Sera Khandro Kunzang Dekyong Wangmo (1892–1940) or Sera Kandro is considered an emanation of Yeshe Tsogyal, and in her lifetime was a Tertön of Tibetan Buddhist Vajrayana, a biographer and autobiographer, and a highly respected teacher. She taught Dudjom Rinpoche, Chatral Rinpoche, and the First Adzom Drukpa, Drodul Pawo Dorje, among other high lamas.

Sera Khandro was born into a rich family, but ran away at the age of 14 to escape an unwanted engagement, and to follow the Vajrayana teacher Drime Ozer, who was then in Lhasa on pilgrimage from Golok in Eastern Tibet. She returned with him and his students to Golok, where she lived as a renunciate. There, Sera Khandro became life partners with Garra Gyelse.

Garra Gyelsel disliked her Terma revelations, and this caused Sera Khandro to become sick. Her health returned when she left and returned to Drime Ozer with whom she subsequently revealed the specific treasure scriptures, or Terma, for which Sera Khandro is known. From when she was young she had experienced visions of Vajravarahi and exhibited many confirming indications of being a treasure revealer, a Terton. This meant that Sera Khandro had karmic connections with hidden treasures of the Nyingma Terma lineage, and to those which concealed the Termas, eighth-century Vajrayana master Padmasambhava and his consort and Vajrayana master Yeshe Tsogyal.

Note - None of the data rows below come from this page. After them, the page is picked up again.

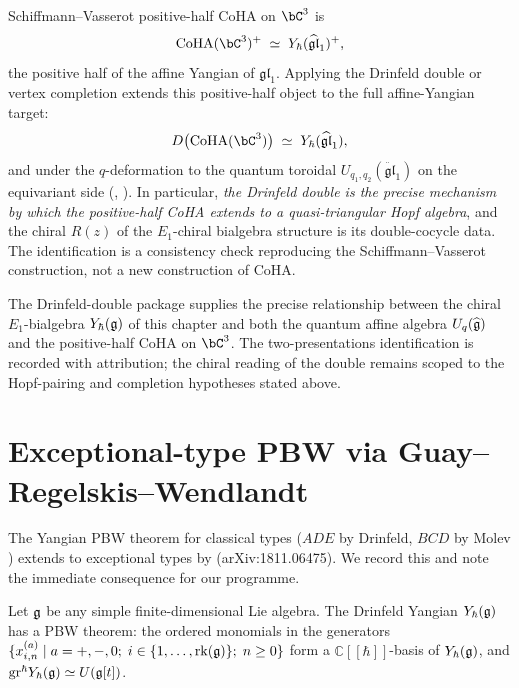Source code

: \begin{remark}
\begin{enumerate}
Schiffmann--Vasserot positive-half CoHA on $\bC^3$ is
\cite{SchiffmannVasserot13}
\[
 \mathrm{CoHA}(\bC^{3})^{+} \;\simeq\;
 Y_\hbar(\widehat{\mathfrak{gl}}_1)^{+},
\]
the positive half of the affine Yangian of $\mathfrak{gl}_1$.
Applying the Drinfeld double or vertex completion extends this
positive-half object to the full affine-Yangian target:
\[
 D\bigl(\mathrm{CoHA}(\bC^{3})\bigr)
 \;\simeq\; Y_\hbar(\widehat{\mathfrak{gl}}_1),
\]
and under the $q$-deformation to the quantum toroidal
$U_{q_1,q_2}(\ddot{\mathfrak{gl}}_1)$ on the equivariant side
(\cite{FeiginJimboMiwaMukhin11}, \cite{SchiffmannVasserot13}). In
particular, \emph{the Drinfeld double is the precise mechanism by which
the positive-half CoHA extends to a quasi-triangular Hopf algebra}, and
the chiral $R(z)$ of the $E_1$-chiral bialgebra structure is its
double-cocycle data. The identification is a consistency check
reproducing the Schiffmann--Vasserot construction, not a new
construction of CoHA.
\end{enumerate}
The Drinfeld-double package supplies the precise relationship between
the chiral $E_1$-bialgebra
$\Yhbar(\fg)$ of this chapter and both the quantum affine algebra
$U_q(\widehat{\fg})$ and the positive-half CoHA on $\bC^{3}$.
The two-presentations identification is recorded with attribution; the
chiral reading of the double remains scoped to the Hopf-pairing and
completion hypotheses stated above.
\end{remark}

\section{Exceptional-type PBW via Guay--Regelskis--Wendlandt}
\label{sec:exceptional-PBW}

The Yangian PBW theorem for classical types
($ADE$ by Drinfeld, $BCD$ by Molev \cite{Molev07}) extends to
exceptional types by \cite{GuayRegelskisWendlandt18}
(arXiv:1811.06475). We record this and note the immediate consequence
for our programme.

\begin{theorem}
\label{thm:exceptional-PBW}
\ClaimStatusProvedElsewhere
Let $\fg$ be any simple finite-dimensional Lie algebra. The Drinfeld
Yangian $\Yhbar(\fg)$ has a PBW theorem: the ordered monomials in the
generators $\{x^{(a)}_{i,n}\mid a = +, -, 0;\; i\in \{1, \ldots,
\mathrm{rk}(\fg)\};\; n\ge 0\}$ form a $\mathbb{C}[\![\hbar]\!]$-basis
of $\Yhbar(\fg)$, and
$\mathrm{gr}^{\hbar}\Yhbar(\fg) \simeq U(\fg[t])$.
\end{theorem}

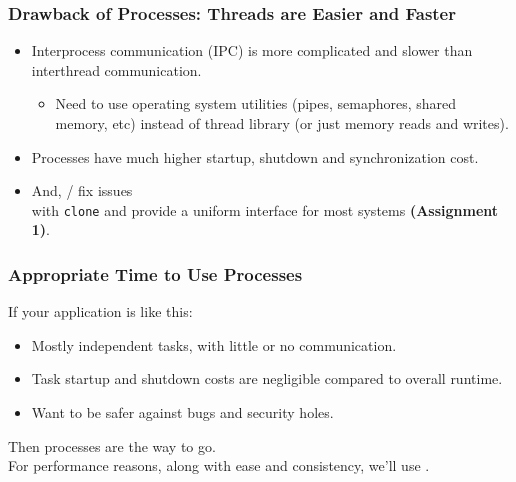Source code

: \documentclass[aspectratio=43]{beamer}
\newenvironment{changemargin}[1]{%
  \begin{list}{}{%
    \setlength{\topsep}{0pt}%
    \setlength{\leftmargin}{#1}%
    \setlength{\rightmargin}{1em}
    \setlength{\listparindent}{\parindent}%
    \setlength{\itemindent}{\parindent}%
    \setlength{\parsep}{\parskip}%
  }%
  \item[]}{\end{list}}
\begin{document}
\begin{frame}[fragile]
  \frametitle{Drawback of Processes: Threads are Easier and Faster}

  \begin{changemargin}{1cm}
  \begin{itemize}
    \item Interprocess communication (IPC) is more complicated and slower than interthread
          communication.
      \begin{itemize}
        \item Need to use operating system utilities (pipes, semaphores, shared
              memory, etc) instead of thread library (or just memory reads and writes).
      \end{itemize}
    \item Processes have much higher startup, shutdown and synchronization cost.
    \item And, / fix issues\\ with {\tt clone} and provide a
          uniform interface for most systems {\bf (Assignment 1)}.
  \end{itemize}
  \end{changemargin}

\end{frame}

\begin{frame}[fragile]
  \frametitle{Appropriate Time to Use Processes}

  \begin{changemargin}{1cm}
  If your application is like this:
  \begin{itemize}
    \item Mostly independent tasks, with little or no communication.
    \item Task startup and shutdown costs are negligible compared to overall runtime.
    \item Want to be safer against bugs and security holes.
  \end{itemize}
  Then processes are the way to go. \\[1em]

  For performance reasons, along with ease and consistency, we'll use
  .
  \end{changemargin}

\end{frame}
\end{document}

Sera Khandro was a teacher to many high Nyingma lamas, including Dudjom Jigdral Yeshe Dorje and Chatral Sangye Dorje.

She is considered an emanation of Yeshe Tsogyal.

In Sarah H. Jacoby's Love and Liberation: Autobiographical Writings of the Tibetan Buddhist Visionary Sera Khandro (New York: Columbia University Press, 2014), the author wrote Khandro was "one of the few Tibetan women to record the story of her life." Khandro also wrote the biography of her guru, Drimé Özer, son of the Terton Dudjom Lingpa.

==Selected works==
- Khandro, Sera. "Refining Our Perception of Reality: Sera Khandro's Commentary on Dudjom Lingpa's Account of His Visionary Journey"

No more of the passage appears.